Molecular properties of voltage-gated K+ channels

Abstract

Subfamilies of voltage-activated K⁺ channels (Kv1-4) contribute to controlling neuron excitability and the underlying functional parameters. Genes encoding the multiple α subunits from each of these protein groups have been cloned, expressed and the resultant distinct K⁺ currents characterized. The predicted amino acid sequences showed that each α subunit contains six putative membrane-spanning α-helical segments (S1-6), with one (S4) being deemed responsible for the channels' voltage sensing. Additionally, there is an H5 region, of incompletely defined structure, that traverses the membrane and forms the ion pore; residues therein responsible for K⁺ selectivity have been identified.
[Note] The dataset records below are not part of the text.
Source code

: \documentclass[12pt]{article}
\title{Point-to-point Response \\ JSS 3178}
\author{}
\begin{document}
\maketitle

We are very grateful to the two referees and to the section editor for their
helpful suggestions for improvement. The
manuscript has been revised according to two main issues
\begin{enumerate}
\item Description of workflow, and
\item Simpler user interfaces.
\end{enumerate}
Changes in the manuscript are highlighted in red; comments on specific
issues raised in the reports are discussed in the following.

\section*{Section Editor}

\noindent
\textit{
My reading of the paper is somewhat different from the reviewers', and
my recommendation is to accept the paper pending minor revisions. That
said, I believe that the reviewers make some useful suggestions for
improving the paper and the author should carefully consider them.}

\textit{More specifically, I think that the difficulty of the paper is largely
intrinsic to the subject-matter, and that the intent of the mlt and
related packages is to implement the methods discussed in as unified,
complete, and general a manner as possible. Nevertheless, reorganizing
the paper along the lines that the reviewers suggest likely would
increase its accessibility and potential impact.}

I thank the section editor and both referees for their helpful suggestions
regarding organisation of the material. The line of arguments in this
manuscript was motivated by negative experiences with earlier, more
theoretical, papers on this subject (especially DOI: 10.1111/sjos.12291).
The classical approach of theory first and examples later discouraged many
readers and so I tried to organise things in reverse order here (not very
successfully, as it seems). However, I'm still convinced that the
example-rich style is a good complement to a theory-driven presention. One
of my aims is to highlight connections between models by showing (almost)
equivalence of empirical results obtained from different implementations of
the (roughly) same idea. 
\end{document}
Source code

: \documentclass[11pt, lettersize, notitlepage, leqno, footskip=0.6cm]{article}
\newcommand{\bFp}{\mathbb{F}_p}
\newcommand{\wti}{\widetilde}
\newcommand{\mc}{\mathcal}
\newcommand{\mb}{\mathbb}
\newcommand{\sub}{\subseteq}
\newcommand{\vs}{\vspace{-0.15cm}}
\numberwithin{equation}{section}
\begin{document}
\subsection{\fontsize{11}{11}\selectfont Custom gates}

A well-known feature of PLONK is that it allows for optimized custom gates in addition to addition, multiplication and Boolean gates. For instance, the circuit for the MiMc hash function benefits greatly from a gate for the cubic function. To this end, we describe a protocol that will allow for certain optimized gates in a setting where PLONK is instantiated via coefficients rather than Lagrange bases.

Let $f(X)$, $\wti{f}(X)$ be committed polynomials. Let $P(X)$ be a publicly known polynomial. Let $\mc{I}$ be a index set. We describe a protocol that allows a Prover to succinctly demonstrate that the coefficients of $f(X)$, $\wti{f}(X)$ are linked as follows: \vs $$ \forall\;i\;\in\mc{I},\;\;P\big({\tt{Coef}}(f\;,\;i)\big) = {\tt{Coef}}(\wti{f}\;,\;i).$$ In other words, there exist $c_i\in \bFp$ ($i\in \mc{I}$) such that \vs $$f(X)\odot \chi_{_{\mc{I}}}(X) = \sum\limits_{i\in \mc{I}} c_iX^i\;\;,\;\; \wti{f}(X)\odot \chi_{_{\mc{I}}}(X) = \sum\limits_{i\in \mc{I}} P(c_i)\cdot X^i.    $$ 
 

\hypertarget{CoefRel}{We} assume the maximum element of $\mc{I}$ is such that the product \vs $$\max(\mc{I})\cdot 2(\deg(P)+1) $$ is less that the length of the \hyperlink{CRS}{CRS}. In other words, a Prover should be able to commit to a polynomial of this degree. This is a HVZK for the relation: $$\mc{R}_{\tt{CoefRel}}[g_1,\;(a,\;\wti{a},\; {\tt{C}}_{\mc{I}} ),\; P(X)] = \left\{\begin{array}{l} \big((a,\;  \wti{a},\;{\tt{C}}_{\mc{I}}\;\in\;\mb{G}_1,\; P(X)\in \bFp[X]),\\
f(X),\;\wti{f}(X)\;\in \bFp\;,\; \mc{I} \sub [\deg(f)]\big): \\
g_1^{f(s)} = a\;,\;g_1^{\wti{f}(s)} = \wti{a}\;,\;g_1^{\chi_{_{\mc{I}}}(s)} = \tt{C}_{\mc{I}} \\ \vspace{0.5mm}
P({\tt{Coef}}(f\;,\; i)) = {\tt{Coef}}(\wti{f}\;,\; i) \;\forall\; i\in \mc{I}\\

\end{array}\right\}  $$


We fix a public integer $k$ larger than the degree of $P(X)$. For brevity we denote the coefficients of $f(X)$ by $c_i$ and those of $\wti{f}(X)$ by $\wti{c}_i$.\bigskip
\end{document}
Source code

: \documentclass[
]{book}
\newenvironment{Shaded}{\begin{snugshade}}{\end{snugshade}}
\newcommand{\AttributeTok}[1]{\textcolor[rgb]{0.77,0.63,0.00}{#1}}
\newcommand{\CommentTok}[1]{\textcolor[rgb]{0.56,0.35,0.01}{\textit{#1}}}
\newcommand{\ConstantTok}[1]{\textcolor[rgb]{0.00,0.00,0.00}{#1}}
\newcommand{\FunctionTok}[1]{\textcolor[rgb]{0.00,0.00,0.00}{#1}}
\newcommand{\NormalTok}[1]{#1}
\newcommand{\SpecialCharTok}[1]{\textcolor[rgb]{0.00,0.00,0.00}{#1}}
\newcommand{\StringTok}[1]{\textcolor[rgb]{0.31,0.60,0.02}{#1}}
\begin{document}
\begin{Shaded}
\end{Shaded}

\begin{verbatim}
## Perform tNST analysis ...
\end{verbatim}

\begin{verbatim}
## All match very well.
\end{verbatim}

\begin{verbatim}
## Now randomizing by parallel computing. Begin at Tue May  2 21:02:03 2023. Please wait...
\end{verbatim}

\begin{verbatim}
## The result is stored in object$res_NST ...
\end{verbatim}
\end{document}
Susceptibility of certain K⁺ currents produced by the Shaker-related subfamily (Kv1) to inhibition by α-dendrotoxin has allowed purification of authentic K⁺ channels from mammalian brain. These are large (M_r ∼ 400 kD), octomeric sialoglycoproteins composed of α and Β subunits in a stoichiometry of (α)₄(Β)₄, with subtypes being created by combinations of subunit isoforms. Subsequent cloning of the genes for Β₁, Β₂ and Β₃ subunits revealed novel sequences for these hydrophilic proteins that are postulated to be associated with the α subunits on the inner side of the membrane. Coexpression of Β₁ and Kv1.4 subunits demonstrated that this auxiliary Β protein accelerates the inactivation of the K⁺ current, a striking effect mediated by an N-terminal moiety. Models are presented that indicate the functional domains pinpointed in the channel proteins.